Георг Зиммель – Избранные работы (страница 45)
Есть одно произведение Микеланджело, к которому не подходят все упомянутые определения, произведение, в котором не чувствуется ни дуализма противоположных направлений жизни, разрешенного в художественном оформлении, ни более безнадежного дуализма между воззрительно законченным образом и исканием и стремлением к бесконечному. В Р1ей Ронданини совсем исчезла на-сильственность противоположных движений — борьба; уже не осталось больше врага, от которого душа стремилась бы себя оградить. Плоть прекратила борьбу ценой уничтожения самой себя; образы стали как будто бестелесными. Тем самым Микеланджело отверг жизненный принцип своего искусства. Но если принцип этот привел его к той страшной неизбавленности, к тому напряжению между трансцендентной страстностью и ее телесной и по необходимости адекватной формой выражения, то здесь отрицание принципа Возрождения не сгладило этого противоборства. Избавление остается чисто отрицательным, завершенным в спокойствии Нирваны. Борьба прекращена, но без победы и без примиренности. Душа, освобожденная от телесной тяжести, не устремилась в победном полете в трансцендентное, но осталась сокрушенной на пороге его. Это самое предательское и самое трагическое произведение Микеланджело; в нем запечатлена невозможность избавления путем художественного, т. е. центрированного на чувственном воззрении, творчества. Позднейшие стихотворения свидетельствуют о последнем роковом потрясении его жизни: он вложил всю свою силу, весь долгий труд своего бытия в творчество, которое не заполнило и не могло заполнить его последних запросов и глубочайших потребностей, ибо протекало не в той плоскости, где пребывали образы его предельной тоски.

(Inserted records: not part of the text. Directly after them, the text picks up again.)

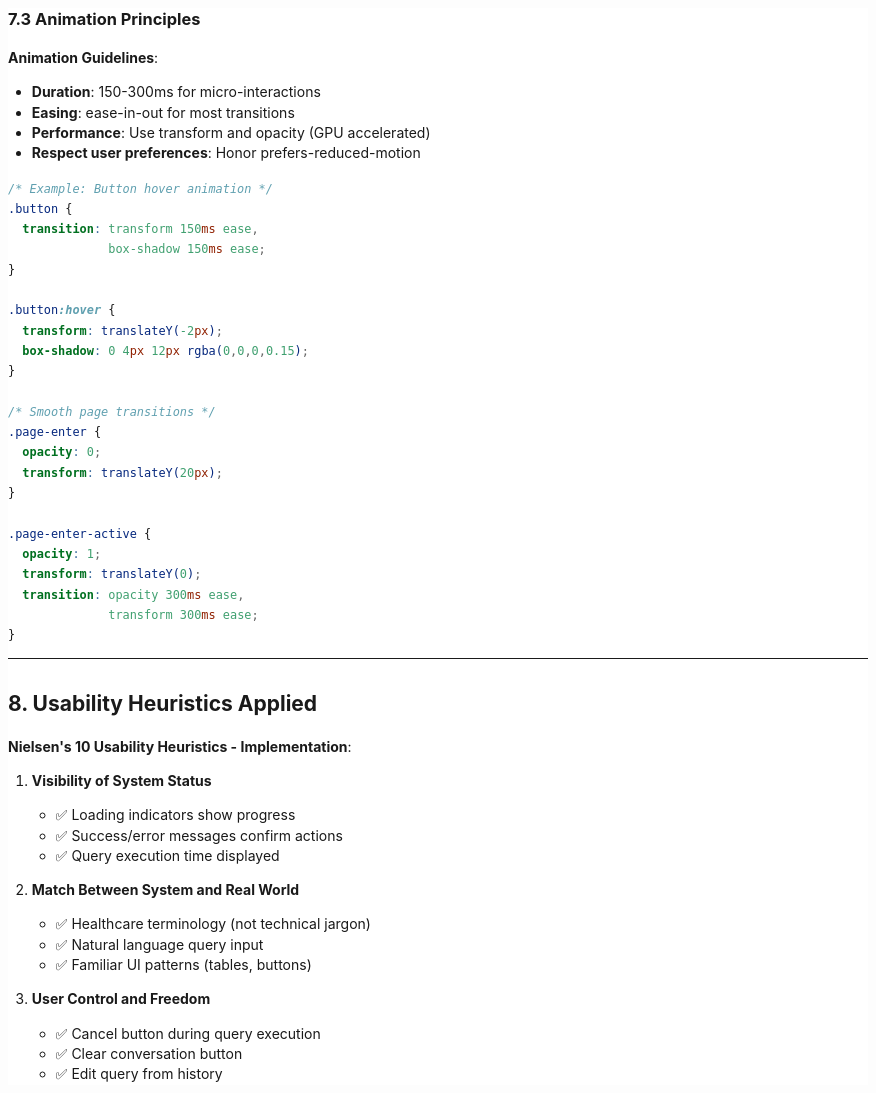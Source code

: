 ### **7.3 Animation Principles**

**Animation Guidelines**:
- **Duration**: 150-300ms for micro-interactions
- **Easing**: ease-in-out for most transitions
- **Performance**: Use transform and opacity (GPU accelerated)
- **Respect user preferences**: Honor prefers-reduced-motion

```css
/* Example: Button hover animation */
.button {
  transition: transform 150ms ease, 
              box-shadow 150ms ease;
}

.button:hover {
  transform: translateY(-2px);
  box-shadow: 0 4px 12px rgba(0,0,0,0.15);
}

/* Smooth page transitions */
.page-enter {
  opacity: 0;
  transform: translateY(20px);
}

.page-enter-active {
  opacity: 1;
  transform: translateY(0);
  transition: opacity 300ms ease, 
              transform 300ms ease;
}
```

---

## **8. Usability Heuristics Applied**

**Nielsen's 10 Usability Heuristics - Implementation**:

1. **Visibility of System Status**
   - ✅ Loading indicators show progress
   - ✅ Success/error messages confirm actions
   - ✅ Query execution time displayed

2. **Match Between System and Real World**
   - ✅ Healthcare terminology (not technical jargon)
   - ✅ Natural language query input
   - ✅ Familiar UI patterns (tables, buttons)

3. **User Control and Freedom**
   - ✅ Cancel button during query execution
   - ✅ Clear conversation button
   - ✅ Edit query from history
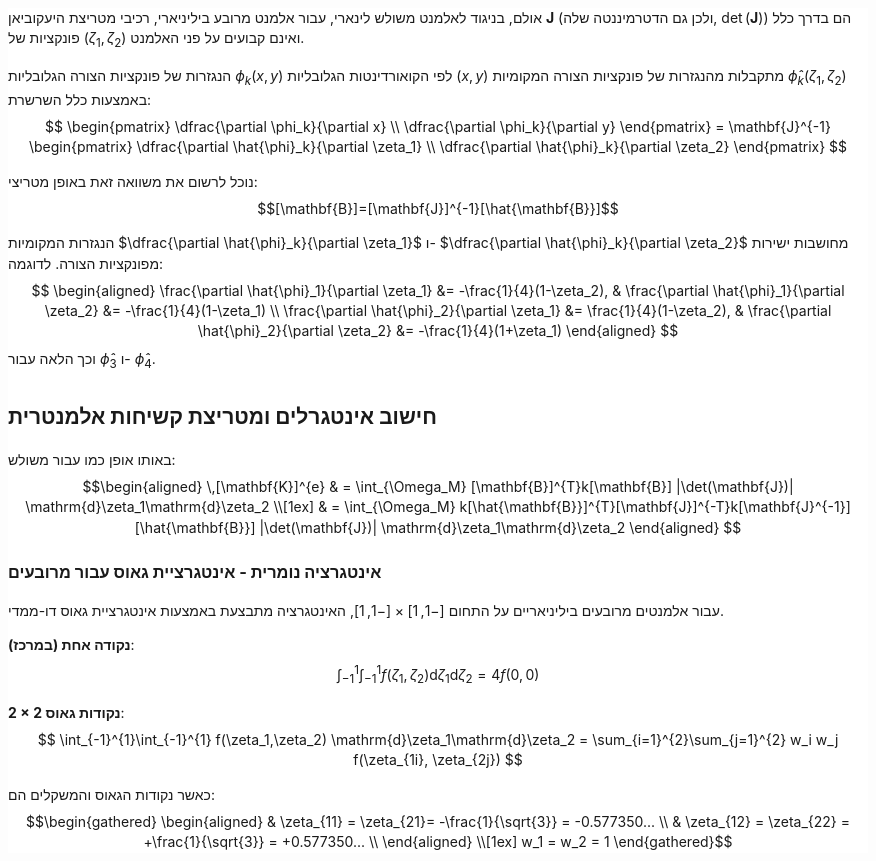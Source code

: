 אולם, בניגוד לאלמנט משולש לינארי, עבור אלמנט מרובע ביליניארי, רכיבי מטריצת היעקוביאן $\mathbf{J}$ (ולכן גם הדטרמיננטה שלה, $\det(\mathbf{J})$) הם בדרך כלל פונקציות של $(\zeta_1,\zeta_2)$ ואינם קבועים על פני האלמנט.

הנגזרות של פונקציות הצורה הגלובליות $\phi_k(x,y)$ לפי הקואורדינטות הגלובליות $(x,y)$ מתקבלות מהנגזרות של פונקציות הצורה המקומיות $\hat{\phi}_k(\zeta_1,\zeta_2)$ באמצעות כלל השרשרת:
$$ \begin{pmatrix} \dfrac{\partial \phi_k}{\partial x} \\ \dfrac{\partial \phi_k}{\partial y} \end{pmatrix} = \mathbf{J}^{-1} \begin{pmatrix} \dfrac{\partial \hat{\phi}_k}{\partial \zeta_1} \\ \dfrac{\partial \hat{\phi}_k}{\partial \zeta_2} \end{pmatrix} $$

נוכל לרשום את משוואה זאת באופן מטריצי:
$$[\mathbf{B}]=[\mathbf{J}]^{-1}[\hat{\mathbf{B}}]$$

הנגזרות המקומיות $\dfrac{\partial \hat{\phi}_k}{\partial \zeta_1}$ ו- $\dfrac{\partial \hat{\phi}_k}{\partial \zeta_2}$ מחושבות ישירות מפונקציות הצורה. לדוגמה:
$$ \begin{aligned}
\frac{\partial \hat{\phi}_1}{\partial \zeta_1} &= -\frac{1}{4}(1-\zeta_2), & \frac{\partial \hat{\phi}_1}{\partial \zeta_2} &= -\frac{1}{4}(1-\zeta_1) \\
\frac{\partial \hat{\phi}_2}{\partial \zeta_1} &= \frac{1}{4}(1-\zeta_2),  & \frac{\partial \hat{\phi}_2}{\partial \zeta_2} &= -\frac{1}{4}(1+\zeta_1)
\end{aligned} $$
וכך הלאה עבור $\hat{\phi}_3$ ו- $\hat{\phi}_4$.

## חישוב אינטגרלים ומטריצת קשיחות אלמנטרית

באותו אופן כמו עבור משולש:
$$\begin{aligned}
\,[\mathbf{K}]^{e}  & = \int_{\Omega_M} [\mathbf{B}]^{T}k[\mathbf{B}] |\det(\mathbf{J})| \mathrm{d}\zeta_1\mathrm{d}\zeta_2 \\[1ex]
 & = \int_{\Omega_M} k[\hat{\mathbf{B}}]^{T}[\mathbf{J}]^{-T}k[\mathbf{J}^{-1}][\hat{\mathbf{B}}] |\det(\mathbf{J})| \mathrm{d}\zeta_1\mathrm{d}\zeta_2
\end{aligned} $$

### אינטגרציה נומרית - אינטגרציית גאוס עבור מרובעים

עבור אלמנטים מרובעים ביליניאריים על התחום $[-1,1] \times [-1,1]$, האינטגרציה מתבצעת באמצעות אינטגרציית גאוס דו-ממדי. 

**נקודה אחת (במרכז)**:
$$ \int_{-1}^{1}\int_{-1}^{1} f(\zeta_1,\zeta_2) \mathrm{d}\zeta_1\mathrm{d}\zeta_2 = 4 f(0,0) $$

**$2 \times 2$ נקודות גאוס**:
$$ \int_{-1}^{1}\int_{-1}^{1} f(\zeta_1,\zeta_2) \mathrm{d}\zeta_1\mathrm{d}\zeta_2 = \sum_{i=1}^{2}\sum_{j=1}^{2} w_i w_j f(\zeta_{1i}, \zeta_{2j}) $$

כאשר נקודות הגאוס והמשקלים הם:
$$\begin{gathered}
\begin{aligned}
 & \zeta_{11} = \zeta_{21}= -\frac{1}{\sqrt{3}} = -0.577350... \\
 & \zeta_{12} = \zeta_{22} = +\frac{1}{\sqrt{3}} = +0.577350... \\
\end{aligned} \\[1ex]
w_1 = w_2 = 1
\end{gathered}$$
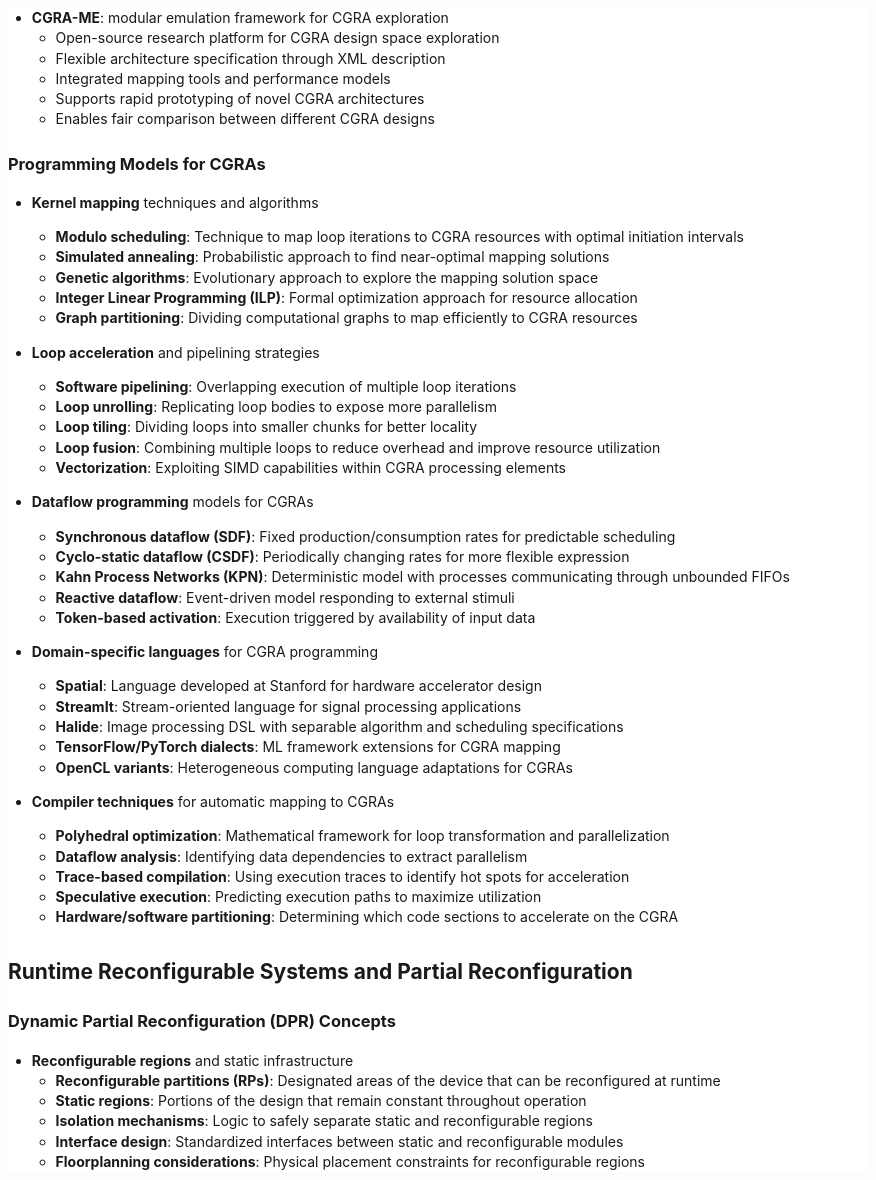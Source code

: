- **CGRA-ME**: modular emulation framework for CGRA exploration
  - Open-source research platform for CGRA design space exploration
  - Flexible architecture specification through XML description
  - Integrated mapping tools and performance models
  - Supports rapid prototyping of novel CGRA architectures
  - Enables fair comparison between different CGRA designs

### Programming Models for CGRAs
- **Kernel mapping** techniques and algorithms
  - **Modulo scheduling**: Technique to map loop iterations to CGRA resources with optimal initiation intervals
  - **Simulated annealing**: Probabilistic approach to find near-optimal mapping solutions
  - **Genetic algorithms**: Evolutionary approach to explore the mapping solution space
  - **Integer Linear Programming (ILP)**: Formal optimization approach for resource allocation
  - **Graph partitioning**: Dividing computational graphs to map efficiently to CGRA resources

- **Loop acceleration** and pipelining strategies
  - **Software pipelining**: Overlapping execution of multiple loop iterations
  - **Loop unrolling**: Replicating loop bodies to expose more parallelism
  - **Loop tiling**: Dividing loops into smaller chunks for better locality
  - **Loop fusion**: Combining multiple loops to reduce overhead and improve resource utilization
  - **Vectorization**: Exploiting SIMD capabilities within CGRA processing elements

- **Dataflow programming** models for CGRAs
  - **Synchronous dataflow (SDF)**: Fixed production/consumption rates for predictable scheduling
  - **Cyclo-static dataflow (CSDF)**: Periodically changing rates for more flexible expression
  - **Kahn Process Networks (KPN)**: Deterministic model with processes communicating through unbounded FIFOs
  - **Reactive dataflow**: Event-driven model responding to external stimuli
  - **Token-based activation**: Execution triggered by availability of input data

- **Domain-specific languages** for CGRA programming
  - **Spatial**: Language developed at Stanford for hardware accelerator design
  - **StreamIt**: Stream-oriented language for signal processing applications
  - **Halide**: Image processing DSL with separable algorithm and scheduling specifications
  - **TensorFlow/PyTorch dialects**: ML framework extensions for CGRA mapping
  - **OpenCL variants**: Heterogeneous computing language adaptations for CGRAs

- **Compiler techniques** for automatic mapping to CGRAs
  - **Polyhedral optimization**: Mathematical framework for loop transformation and parallelization
  - **Dataflow analysis**: Identifying data dependencies to extract parallelism
  - **Trace-based compilation**: Using execution traces to identify hot spots for acceleration
  - **Speculative execution**: Predicting execution paths to maximize utilization
  - **Hardware/software partitioning**: Determining which code sections to accelerate on the CGRA

## Runtime Reconfigurable Systems and Partial Reconfiguration

### Dynamic Partial Reconfiguration (DPR) Concepts
- **Reconfigurable regions** and static infrastructure
  - **Reconfigurable partitions (RPs)**: Designated areas of the device that can be reconfigured at runtime
  - **Static regions**: Portions of the design that remain constant throughout operation
  - **Isolation mechanisms**: Logic to safely separate static and reconfigurable regions
  - **Interface design**: Standardized interfaces between static and reconfigurable modules
  - **Floorplanning considerations**: Physical placement constraints for reconfigurable regions
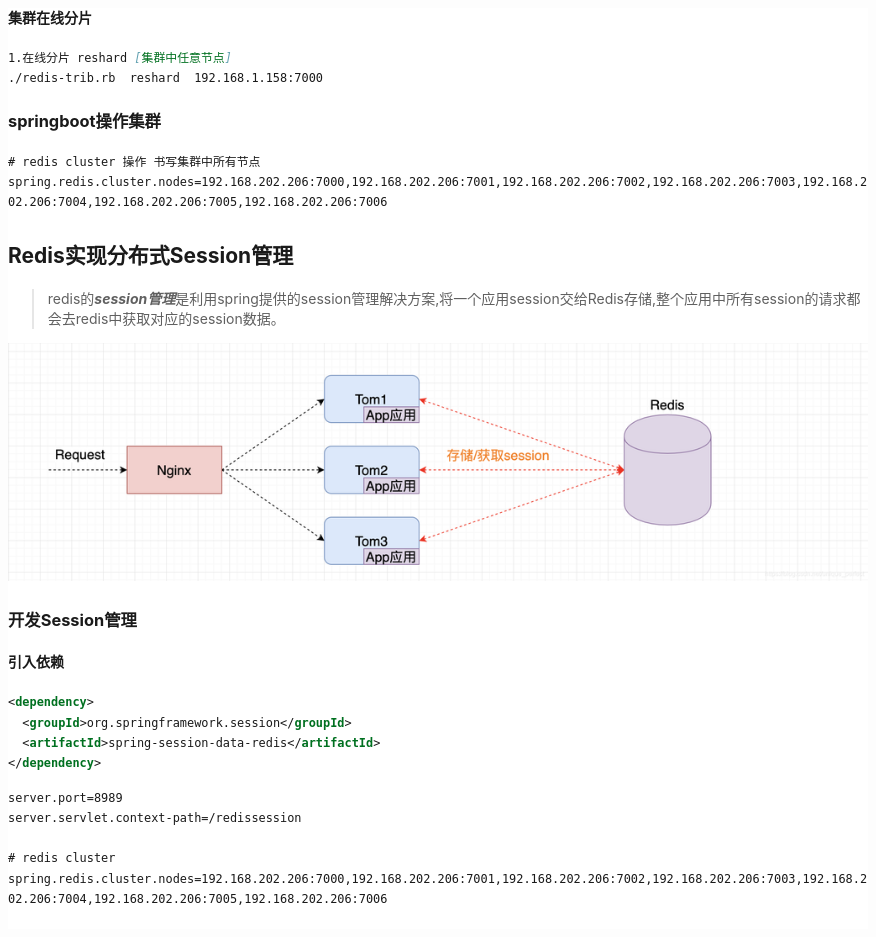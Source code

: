 #### 集群在线分片

```markdown
1.在线分片 reshard [集群中任意节点] 
./redis-trib.rb  reshard  192.168.1.158:7000

```

### springboot操作集群

```properties
# redis cluster 操作 书写集群中所有节点
spring.redis.cluster.nodes=192.168.202.206:7000,192.168.202.206:7001,192.168.202.206:7002,192.168.202.206:7003,192.168.202.206:7004,192.168.202.206:7005,192.168.202.206:7006

```

## Redis实现分布式Session管理

> redis的***session管理***是利用spring提供的session管理解决方案,将一个应用session交给Redis存储,整个应用中所有session的请求都会去redis中获取对应的session数据。

 ![在这里插入图片描述](SpringBoot-Redis学习.assets/20201022140556814.png)

### 开发Session管理

#### 引入依赖

```xml
<dependency>
  <groupId>org.springframework.session</groupId>
  <artifactId>spring-session-data-redis</artifactId>
</dependency>

```

```properties
server.port=8989
server.servlet.context-path=/redissession

# redis cluster
spring.redis.cluster.nodes=192.168.202.206:7000,192.168.202.206:7001,192.168.202.206:7002,192.168.202.206:7003,192.168.202.206:7004,192.168.202.206:7005,192.168.202.206:7006


```
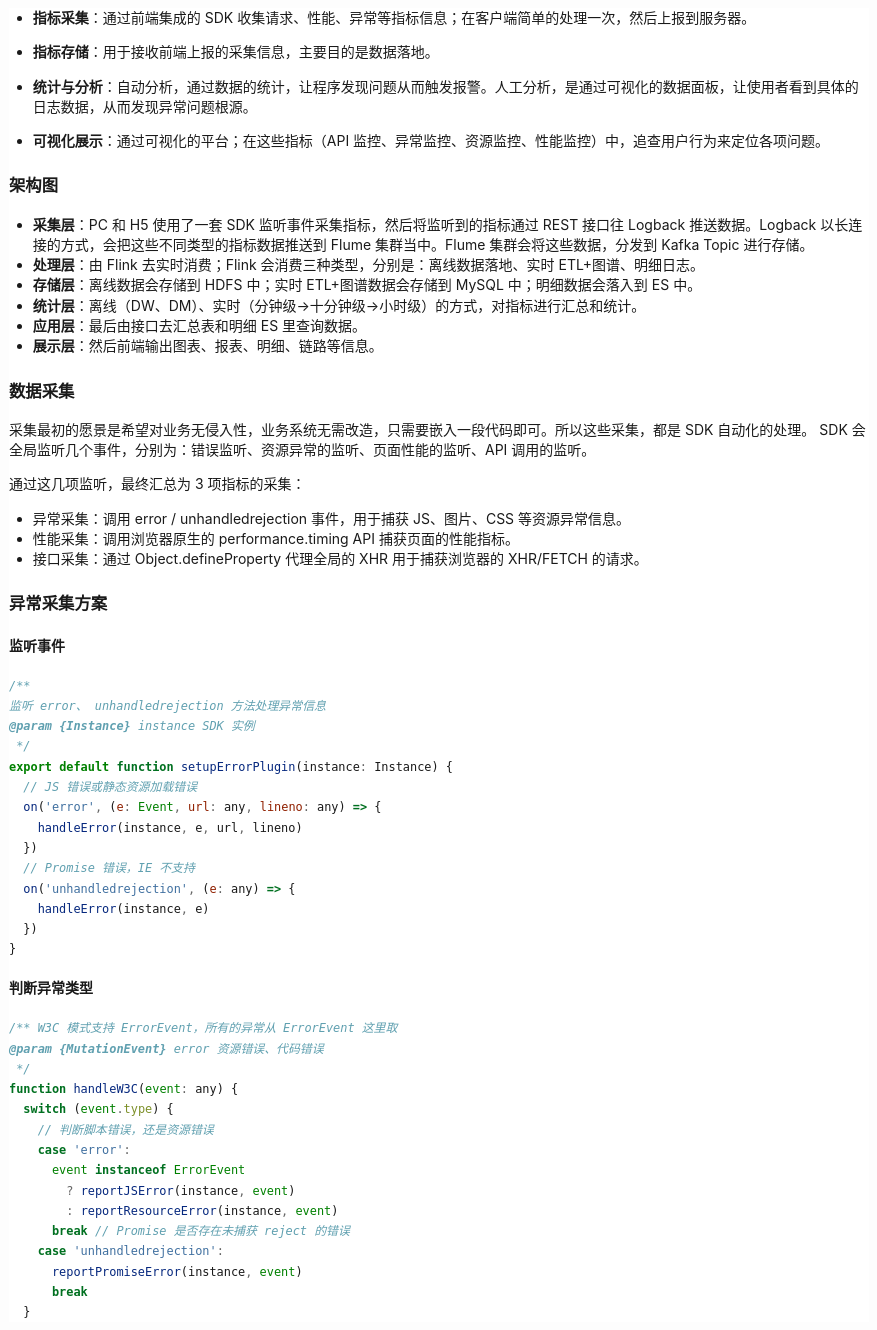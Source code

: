 - **指标采集**：通过前端集成的 SDK 收集请求、性能、异常等指标信息；在客户端简单的处理一次，然后上报到服务器。

- **指标存储**：用于接收前端上报的采集信息，主要目的是数据落地。

- **统计与分析**：自动分析，通过数据的统计，让程序发现问题从而触发报警。人工分析，是通过可视化的数据面板，让使用者看到具体的日志数据，从而发现异常问题根源。

- **可视化展示**：通过可视化的平台；在这些指标（API 监控、异常监控、资源监控、性能监控）中，追查用户行为来定位各项问题。

### 架构图

- **采集层**：PC 和 H5 使用了一套 SDK 监听事件采集指标，然后将监听到的指标通过 REST 接口往 Logback 推送数据。Logback 以长连接的方式，会把这些不同类型的指标数据推送到 Flume 集群当中。Flume 集群会将这些数据，分发到 Kafka Topic 进行存储。
- **处理层**：由 Flink 去实时消费；Flink 会消费三种类型，分别是：离线数据落地、实时 ETL+图谱、明细日志。
- **存储层**：离线数据会存储到 HDFS 中；实时 ETL+图谱数据会存储到 MySQL 中；明细数据会落入到 ES 中。
- **统计层**：离线（DW、DM）、实时（分钟级->十分钟级->小时级）的方式，对指标进行汇总和统计。
- **应用层**：最后由接口去汇总表和明细 ES 里查询数据。
- **展示层**：然后前端输出图表、报表、明细、链路等信息。

### 数据采集

采集最初的愿景是希望对业务无侵入性，业务系统无需改造，只需要嵌入一段代码即可。所以这些采集，都是 SDK 自动化的处理。 SDK 会全局监听几个事件，分别为：错误监听、资源异常的监听、页面性能的监听、API 调用的监听。

通过这几项监听，最终汇总为 3 项指标的采集：

- 异常采集：调用 error / unhandledrejection 事件，用于捕获 JS、图片、CSS 等资源异常信息。
- 性能采集：调用浏览器原生的 performance.timing API 捕获页面的性能指标。
- 接口采集：通过 Object.defineProperty 代理全局的 XHR 用于捕获浏览器的 XHR/FETCH 的请求。

### 异常采集方案

#### 监听事件

```js
/**
监听 error、 unhandledrejection 方法处理异常信息
@param {Instance} instance SDK 实例
 */
export default function setupErrorPlugin(instance: Instance) {
  // JS 错误或静态资源加载错误
  on('error', (e: Event, url: any, lineno: any) => {
    handleError(instance, e, url, lineno)
  })
  // Promise 错误，IE 不支持
  on('unhandledrejection', (e: any) => {
    handleError(instance, e)
  })
}
```

#### 判断异常类型

```js
/** W3C 模式支持 ErrorEvent，所有的异常从 ErrorEvent 这里取
@param {MutationEvent} error 资源错误、代码错误
 */
function handleW3C(event: any) {
  switch (event.type) {
    // 判断脚本错误，还是资源错误
    case 'error':
      event instanceof ErrorEvent
        ? reportJSError(instance, event)
        : reportResourceError(instance, event)
      break // Promise 是否存在未捕获 reject 的错误
    case 'unhandledrejection':
      reportPromiseError(instance, event)
      break
  }
```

Нет сомнения, что самым глубоким, самым потрясающим переживанием Микеланджело было то, что под конец своей жизни он перестал относиться к своим произведениям как к воплощениям вечных ценностей; он увидел, что путь его прошел в направлении, которое никогда не могло привести его к тому, что единственно нужно. Признания его стихотворений показывают с самого начала, что в искусстве, которое он творит, в красоте, которой он молится, для него скрыто то сверхчувственное, что дарует обоим и ценность, и смысл. Он говорит о блаженной красоте в искусстве явленного человека; если же злость времени разрушит ее, то вновь восстанет
И, очевидно, величайший кризис его жизни заключается в том, что он раньше думал найти в искусстве и красоте всецелое воплощение абсолютной ценности, идеи, лежащей выше всякого воззрения, к старости же понял, что все последнее лежит в царстве, к которому искусство не властно вознести. Тут становится важным, что то явление, в котором абсолютное, совершенное и бесконечное раскрывает себя, одновременно скрывает от нас это же абсолютное; так, обещая вести к нему, оно, в сущности, уводит от него. Знание это стало кризисом и самым потрясающим метафизическим страданием, так как сердце и художественно чувственная страстность не могли ослабеть в своей привязанности к явлению и его привлекательности. Он говорит себе слова утешения, которым в глубине души сам не верит…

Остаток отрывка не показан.